1º): Créanse las Escuelas de Artes y Oficios a las que hace referencia el ítem mencionado, las que regirán por el Reglamento y Plan de Estudios de las similares que actualmente funcionan, debiendo tener cada una de ellas el personal que a continuación se expresa : Director y clase anexa $ 500.-, Secretario - Contador y clase anexa $ 260.-, Centro Maestro de Carpintería $ 260.-, Centro Maestro de Herrería $ 260.-, Maestros de grados $ 280.-, Mayordomo encargado de depósito de materiales $ 160.-, cuyos sueldos se imputarán a la partida arriba citada.- Art.
2º): Una Inspección General procederá a la organización de dichas escuelas y propondrá al Ministerio en cada caso, las medidas que crea convenientes. Art.

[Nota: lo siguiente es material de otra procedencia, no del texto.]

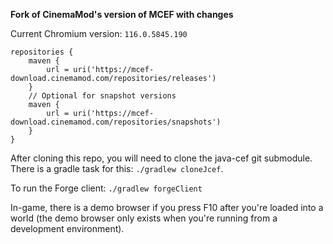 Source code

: **Fork of CinemaMod's version of MCEF with changes**

Current Chromium version: `116.0.5845.190`


```
repositories {
    maven {
        url = uri('https://mcef-download.cinemamod.com/repositories/releases')
    }
    // Optional for snapshot versions
    maven {
        url = uri('https://mcef-download.cinemamod.com/repositories/snapshots')
    }
}
```

After cloning this repo, you will need to clone the java-cef git submodule. There is a gradle task for this: `./gradlew cloneJcef`.

To run the Forge client: `./gradlew forgeClient`

In-game, there is a demo browser if you press F10 after you're loaded into a world (the demo browser only exists when you're running from a development environment).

3º): Comuníquese, publíquese y pase a la Dirección Administrativa, a los efectos de las previsiones correspondientes. Fdo. : Alvear - Sagarna Las gestiones para la concreción de este anhelo las realizó el Diputado Nacional santafesino Dr. Isaac Francioni, teniendo en cuenta que nuestra ciudad era eminentemente industrial por aquellos años. La organización fue tema del Ingeniero Luis Peresutti, designado Director en 1925, colaborando en la función de Maestro de Enseñanza General, el Sr. Atilio Grattarola, quien se desenvolvió también como secretario. Debido al beneplácito con que fue recibida en la comunidad esperancina, ésta colaboró para la concreción de la misma. Adquirió todos los elementos necesarios : máquinas, herramientas, útiles, etc., construyó además una verja de protección que, por falta de presupuesto, el Estado no podía realizarla. No se ha encontrado, hasta el momento, documento alguno que dé fe de esto, solo lo recordaron los vecinos y exalumnos más antiguos, quienes, habiendo sido partícipes de la misma, lo testimonian. Puede decirse que, casi desde el primer día de sus actividades, la escuela puso de manifiesto que se encaminaba hacia el éxito, ya que los frutos de su labor no se hicieron esperar. No debemos olvidar que su matrícula, el primer año, era de 45 alumnos, los que concurrían a los cursos diurnos (para aprender) y nocturnos (para trabajar, confeccionando ejes, bancos, etc., que posteriormente serían utilizados en la misma escuela. Algunos exalumnos que egresaron en aquellos tiempos, se desempeñaron con brillantez en el medio. Al nombramiento del Director, le sucedieron otros, los que con su dedicación, esmero y sacrificio, contribuyeron al prestigio de la institución, con el paso del tiempo, los planes de estudio se fueron adecuando a los nuevos tiempos y necesidades, como así también sus instalaciones, hasta llegar a ser la escuela que hoy es, de la que todos somos partícipes y, por lo tanto, de la que debemos sentirnos orgullosos.